Client access to Kaapana APIs
You can access all APIs in Kaapana from an external client using the KaapanaApiService class, which is provided by the kaapana_client Python package.
Authentication is handled automatically via the OAuth 2.0 Device Authorization Grant.
This flow is designed for clients that cannot open a browser themselves — the user approves access once in a browser, after which the service holds a long-lived refresh token and renews access tokens silently.
Prerequisites
The
kaapana_clientpackage is installed (pip install kaapana_client).
Initialization
KaapanaApiService requires four constructor arguments:
Parameter |
Description |
|---|---|
|
Base URL of the Kaapana instance (e.g. the Traefik gateway URL). All endpoint paths are appended to this value. |
|
UUID of the project you want to operate in. |
|
OAuth2 client ID registered in Keycloak. |
|
OAuth2 client secret for the given client, or |
When you create a KaapanaApiService instance, it immediately requests a device code from Keycloak and prints a verification URL to the log:
from kaapana_client.services.ApiService import KaapanaApiService
api = KaapanaApiService(
root_url="https://<host>",
project_id="d7e991b3-9463-48e7-98c2-661da8b83018",
client_id="kaapana",
client_secret=None,
)
# INFO - Open the following URL in a browser to grant the ApiService
# access to Kaapana: https://<host>/auth/realms/kaapana/device?user_code=XXXX-YYYY
As a convenience, if the required values are available as environment variables, you can use the get_api_service_from_env factory function instead:
from kaapana_client.services.ApiService import get_api_service_from_env
api = get_api_service_from_env()
Open the printed URL in a browser and confirm access with a Kaapana account. You do not need to do this before calling a method — if the token has not been obtained yet, the first HTTP call will poll for approval automatically (up to 10 attempts, 5 seconds apart) and log the URL again on each retry.
Making requests
All five HTTP methods — get, post, put, delete, and head — accept an endpoint path relative to root_url, followed by any keyword arguments accepted by the underlying requests library (e.g. json, params, data, timeout).
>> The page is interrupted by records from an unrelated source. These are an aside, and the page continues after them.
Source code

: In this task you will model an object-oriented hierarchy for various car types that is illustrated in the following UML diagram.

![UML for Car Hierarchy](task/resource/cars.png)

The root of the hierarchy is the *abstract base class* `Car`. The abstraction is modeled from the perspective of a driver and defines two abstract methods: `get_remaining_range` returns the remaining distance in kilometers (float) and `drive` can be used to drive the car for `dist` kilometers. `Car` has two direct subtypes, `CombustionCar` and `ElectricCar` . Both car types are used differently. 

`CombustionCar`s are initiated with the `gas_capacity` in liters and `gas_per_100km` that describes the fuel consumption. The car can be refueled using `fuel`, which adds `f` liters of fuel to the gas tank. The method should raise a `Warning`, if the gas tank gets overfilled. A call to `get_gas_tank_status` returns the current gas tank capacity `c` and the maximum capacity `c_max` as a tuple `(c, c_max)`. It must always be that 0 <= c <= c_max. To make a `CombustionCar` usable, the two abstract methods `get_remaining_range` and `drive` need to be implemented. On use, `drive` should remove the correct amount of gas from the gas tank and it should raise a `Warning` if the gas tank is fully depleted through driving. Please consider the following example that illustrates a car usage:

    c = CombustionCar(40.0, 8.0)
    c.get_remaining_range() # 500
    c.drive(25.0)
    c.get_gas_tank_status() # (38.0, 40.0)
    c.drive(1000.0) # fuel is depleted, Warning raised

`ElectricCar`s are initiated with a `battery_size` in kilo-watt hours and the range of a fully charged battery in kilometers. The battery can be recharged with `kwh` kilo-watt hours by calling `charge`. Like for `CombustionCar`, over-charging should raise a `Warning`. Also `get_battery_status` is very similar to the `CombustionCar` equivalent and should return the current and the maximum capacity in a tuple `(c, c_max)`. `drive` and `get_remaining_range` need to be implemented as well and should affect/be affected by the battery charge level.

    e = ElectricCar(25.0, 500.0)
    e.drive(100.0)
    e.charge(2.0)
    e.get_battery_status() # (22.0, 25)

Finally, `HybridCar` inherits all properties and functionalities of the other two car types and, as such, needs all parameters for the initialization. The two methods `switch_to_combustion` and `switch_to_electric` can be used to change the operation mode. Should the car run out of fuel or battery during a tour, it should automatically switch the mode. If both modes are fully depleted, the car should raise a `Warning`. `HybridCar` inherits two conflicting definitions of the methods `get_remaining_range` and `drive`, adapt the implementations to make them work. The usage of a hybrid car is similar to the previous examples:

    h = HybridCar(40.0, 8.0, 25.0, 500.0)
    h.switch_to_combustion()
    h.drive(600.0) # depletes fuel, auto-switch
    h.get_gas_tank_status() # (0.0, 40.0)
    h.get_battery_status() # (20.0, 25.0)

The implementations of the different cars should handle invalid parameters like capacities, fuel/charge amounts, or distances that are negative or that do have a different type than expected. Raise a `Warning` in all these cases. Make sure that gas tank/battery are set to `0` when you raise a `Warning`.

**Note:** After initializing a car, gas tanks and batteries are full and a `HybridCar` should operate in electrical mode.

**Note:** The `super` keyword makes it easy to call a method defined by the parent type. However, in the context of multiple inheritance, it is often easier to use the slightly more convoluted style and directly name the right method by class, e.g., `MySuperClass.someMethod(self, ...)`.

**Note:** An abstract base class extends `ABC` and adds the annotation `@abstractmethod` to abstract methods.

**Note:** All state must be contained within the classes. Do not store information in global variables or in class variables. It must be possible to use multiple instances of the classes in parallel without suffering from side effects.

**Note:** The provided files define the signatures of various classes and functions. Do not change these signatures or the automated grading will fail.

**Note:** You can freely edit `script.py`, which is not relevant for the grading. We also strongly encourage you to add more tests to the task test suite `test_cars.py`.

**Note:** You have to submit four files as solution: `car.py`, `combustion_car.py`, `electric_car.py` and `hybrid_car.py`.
Authentication headers and the project cookie are injected automatically.
# GET /aii/projects
response = api.get("aii/projects")
projects = response.json()
# POST /workflow-api/v1/workflow-runs with a JSON body
response = api.post("workflow-api/v1/workflow-runs", json={"workflow": "..."})
# PUT /aii/projects/<id>
response = api.put(f"aii/projects/{project_id}", json={"name": "my-project"})
# DELETE a resource
response = api.delete(f"aii/projects/{project_id}")
Token lifecycle
The service manages tokens transparently:
Access token absent — triggers the device-code polling loop described above.
Access token expired — a silent refresh-token grant is performed before the request is sent. No user interaction is required.